Delay in controls (HELP!)

Our robot has been fine up until today. Nothing different has happened. When we turned it on today, it seemed like the motors wouldn’t run. But then the robot moved. It seems we are experiencing some major delay between our driver station, and our robot. We tried it inside our room, with the robot on blocks right before that, and it worked perfectly. we then took it outside, and…lag! Any answers would be great!

Coding in C++? Check how you’re allocating memory.

We haven’t changed our code at all. It’s the same code that ran at the competition (We will, however, be adding major changes within the next week). That code worked fine.

A very strange bug that I know little about happened to my team once. Apparently, when something specific happened (in our case, unplugging the Axis camera), the code would write to memory in such a way that it would just use up more and more memory to the point of causing lag a few matches later. This would persist when we turned it off and on, but not when we reloaded code. This problem was eventually isolated in code.

We’ll try that. The only thing that I can see is we unplugged our compressor, since we won’t be using pneumatics anymore, and it was taking up too much memory, so as that we couldn’t drive. Thanks!

In LV, I’ve seen this issue when the WPIlib spits out errors.
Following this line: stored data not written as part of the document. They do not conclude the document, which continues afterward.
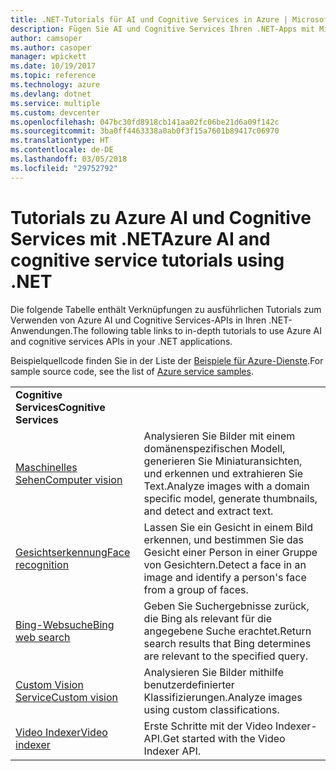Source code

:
 ```yaml
---
title: .NET-Tutorials für AI und Cognitive Services in Azure | Microsoft-Dokumentation
description: Fügen Sie AI und Cognitive Services Ihren .NET-Apps mit Microsoft Azure-Diensten hinzu.
author: camsoper
ms.author: casoper
manager: wpickett
ms.date: 10/19/2017
ms.topic: reference
ms.technology: azure
ms.devlang: dotnet
ms.service: multiple
ms.custom: devcenter
ms.openlocfilehash: 047bc30fd8918cb141aa02fc06be21d6a09f142c
ms.sourcegitcommit: 3ba0ff4463338a0ab0f3f15a7601b89417c06970
ms.translationtype: HT
ms.contentlocale: de-DE
ms.lasthandoff: 03/05/2018
ms.locfileid: "29752792"
---
```

# <a name="azure-ai-and-cognitive-service-tutorials-using-net"></a><span data-ttu-id="886ae-103">Tutorials zu Azure AI und Cognitive Services mit .NET</span><span class="sxs-lookup"><span data-stu-id="886ae-103">Azure AI and cognitive service tutorials using .NET</span></span>

<span data-ttu-id="886ae-104">Die folgende Tabelle enthält Verknüpfungen zu ausführlichen Tutorials zum Verwenden von Azure AI und Cognitive Services-APIs in Ihren .NET-Anwendungen.</span><span class="sxs-lookup"><span data-stu-id="886ae-104">The following table links to in-depth tutorials to use Azure AI and cognitive services APIs in your .NET applications.</span></span> 

<span data-ttu-id="886ae-105">Beispielquellcode finden Sie in der Liste der [Beispiele für Azure-Dienste](https://azure.microsoft.com/resources/samples/?platform=dotnet).</span><span class="sxs-lookup"><span data-stu-id="886ae-105">For sample source code, see the list of [Azure service samples](https://azure.microsoft.com/resources/samples/?platform=dotnet).</span></span>

| | |
|---|---|
| <span data-ttu-id="886ae-106">**Cognitive Services**</span><span class="sxs-lookup"><span data-stu-id="886ae-106">**Cognitive Services**</span></span>| |
| <span data-ttu-id="886ae-107">[Maschinelles Sehen][1]</span><span class="sxs-lookup"><span data-stu-id="886ae-107">[Computer vision][1]</span></span> | <span data-ttu-id="886ae-108">Analysieren Sie Bilder mit einem domänenspezifischen Modell, generieren Sie Miniaturansichten, und erkennen und extrahieren Sie Text.</span><span class="sxs-lookup"><span data-stu-id="886ae-108">Analyze images with a domain specific model, generate thumbnails, and detect and extract text.</span></span> | 
| <span data-ttu-id="886ae-109">[Gesichtserkennung][2]</span><span class="sxs-lookup"><span data-stu-id="886ae-109">[Face recognition][2]</span></span> | <span data-ttu-id="886ae-110">Lassen Sie ein Gesicht in einem Bild erkennen, und bestimmen Sie das Gesicht einer Person in einer Gruppe von Gesichtern.</span><span class="sxs-lookup"><span data-stu-id="886ae-110">Detect a face in an image and identify a person's face from a group of faces.</span></span> | 
| <span data-ttu-id="886ae-111">[Bing-Websuche][3]</span><span class="sxs-lookup"><span data-stu-id="886ae-111">[Bing web search][3]</span></span>| <span data-ttu-id="886ae-112">Geben Sie Suchergebnisse zurück, die Bing als relevant für die angegebene Suche erachtet.</span><span class="sxs-lookup"><span data-stu-id="886ae-112">Return search results that Bing determines are relevant to the specified query.</span></span> |
| <span data-ttu-id="886ae-113">[Custom Vision Service][4]</span><span class="sxs-lookup"><span data-stu-id="886ae-113">[Custom vision][4]</span></span> | <span data-ttu-id="886ae-114">Analysieren Sie Bilder mithilfe benutzerdefinierter Klassifizierungen.</span><span class="sxs-lookup"><span data-stu-id="886ae-114">Analyze images using custom classifications.</span></span> |
| <span data-ttu-id="886ae-115">[Video Indexer][5]</span><span class="sxs-lookup"><span data-stu-id="886ae-115">[Video indexer][5]</span></span> | <span data-ttu-id="886ae-116">Erste Schritte mit der Video Indexer-API.</span><span class="sxs-lookup"><span data-stu-id="886ae-116">Get started with the Video Indexer API.</span></span>|

[1]: /azure/cognitive-services/computer-vision/tutorials/csharptutorial
[2]: /azure/cognitive-services/face/tutorials/faceapiincsharptutorial
[3]: /azure/cognitive-services/bing-web-search/csharp-ranking-tutorial
[4]: /azure/cognitive-services/custom-vision-service/csharp-tutorial
[5]: /azure/cognitive-services/video-indexer/video-indexer-use-apis

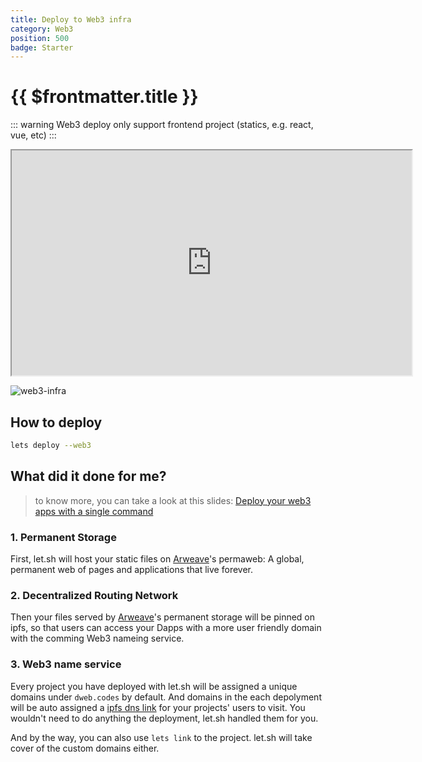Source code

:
 ```yaml
---
title: Deploy to Web3 infra
category: Web3
position: 500
badge: Starter
---
```


# {{ $frontmatter.title }}

::: warning
Web3 deploy only support frontend project (statics, e.g. react, vue, etc)
:::

<iframe width="640" height="360"
src="https://www.youtube.com/embed/luSII1dRAZo">
</iframe>

![web3-infra](/img/web3-infra.jpg)

## How to deploy

```bash
lets deploy --web3
```

## What did it done for me?

> to know more, you can take a look at this slides: [Deploy your web3 apps with a single command](https://docs.google.com/presentation/d/1iAZWSa41X3VPdm_IjDEyz-YPM3H8blJe3VFjFhg5ks4/edit#slide=id.p)

### 1. Permanent Storage

First, let.sh will host your static files on [Arweave](https://www.arweave.org/)'s permaweb: A global, permanent web of pages and applications that live forever.

### 2. Decentralized Routing Network

Then your files served by [Arweave](https://www.arweave.org/)'s permanent storage will be pinned on ipfs, so that users can access your Dapps with a more user friendly domain with the comming Web3 nameing service.

### 3. Web3 name service

Every project you have deployed with let.sh will be assigned a unique domains under `dweb.codes` by default. And domains in the each depolyment will be auto assigned a [ipfs dns link](https://docs.ipfs.io/concepts/dnslink/) for your projects' users to visit.
You wouldn't need to do anything the deployment, let.sh handled them for you.

And by the way, you can also use `lets link` to the project. let.sh will take cover of the custom domains either.
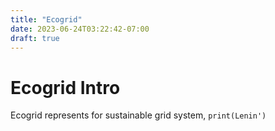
 ```yaml
---
title: "Ecogrid"
date: 2023-06-24T03:22:42-07:00
draft: true
---
```


# Ecogrid Intro
Ecogrid represents for sustainable grid system,
``print(Lenin')``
It seems that, if any individual thread gets a VI or two spitting constant errors, then the processor load of logging and transmitting all of these errors to the DS bogs it down enough for the thread to become unhappy (which usually trips one of the 100ms watchpuppies, which then sends more errors, and then everything dies).

I’d see if there are any errors being spit out.

If it weren’t for that last sentence, I’d have almost no idea what you were saying. :stuck_out_tongue:

Sounds like you forgot to deallocate your memory. I find segfault and memory leak stories break the ice with any CS person.

SuperNerd256, I find it unlikely that your compressor was taking up that much memory. I am rusty on my C++ library, but I could not imagine it is doing massive amount of of operations(perhaps a few function calls that go no where when the compressor is unplugged) or declare so much memory you eventually get a lag(unlike an image which is large).
Some suggested trouble shooting(which you may have tried), is your battery good? Is the Classmate running something else(possibly in the background, an update program or something that has highest network priority then the driver station and is trying to figure out why your robot is not responding to its internet request) using task manager? Is this a recent compile of the code(like Chris is me’s story, but insert any variable that has never been deallocated will add up over time)? Is your robot in a Faraday Cage?

Maybe my understanding of embedded programming is different than everyone else’s, but I’ve always understood embedded systems (such as FIRST robots) which run in real time iteratively have little need for dynamic memory allocation (as they always use the same variables, and pass data in and out of functions and variable storage). For things like the camera image it might be nice to allocate memory dynamically, but still, does a robot really need to create and destroy objects while it is running (post-initialization)?

Although all of the RT embedded programming I’ve done outside of FRC is for systems which lack dynamic memory allocation (and I’m lucky if it has an RTOS with pre-emptive scheduling). In FRC, I use LabVIEW which does everything for me.

Battery is at fully charge. I don’t think classmate was running anything else, but I’ll check. The code hasn’t been loaded since last season. It’s not in a Faraday Cage, but now I want to build one!

We are using C++ for the first time this year. It worked out pretty well.

I would try to recompile the code. While I dont know what specifically it would fix with your code, it might be a magic bullet that solves the issue. What is going through my mind, is a delay on the classmate side, a memory issue, an lagging loop, or a bad wireless connection.

I told me lead mentor, and we will be reloading the code at our next meeting. Thanks! :smiley:

The short answer is not quite. You cant ever forget memory. Any time you call a function and it has any variable you have allocated more memory you run the risk of trouble. Even with 8GBs of ram a recursive statement just declaring 1.01 run a billion times will run into issues with memory allocation. That sounds insanely unlucky to happen, but if you dont get rid of variables you are using over time you have a left a lot of variables the processor has not optimized out of existence once used.
Even labview you do this. All those close vi’s de-allocate all the cache you initialize.

Someone may have mentioned this but If you are in a area with a lot of Wi-Fi Access Points you could be getting interference which would cause dropped packets / lengthy packet delivery times. I suggest using the 5GHz range if you can and wireless N because in my experience using those settings has avoided interference.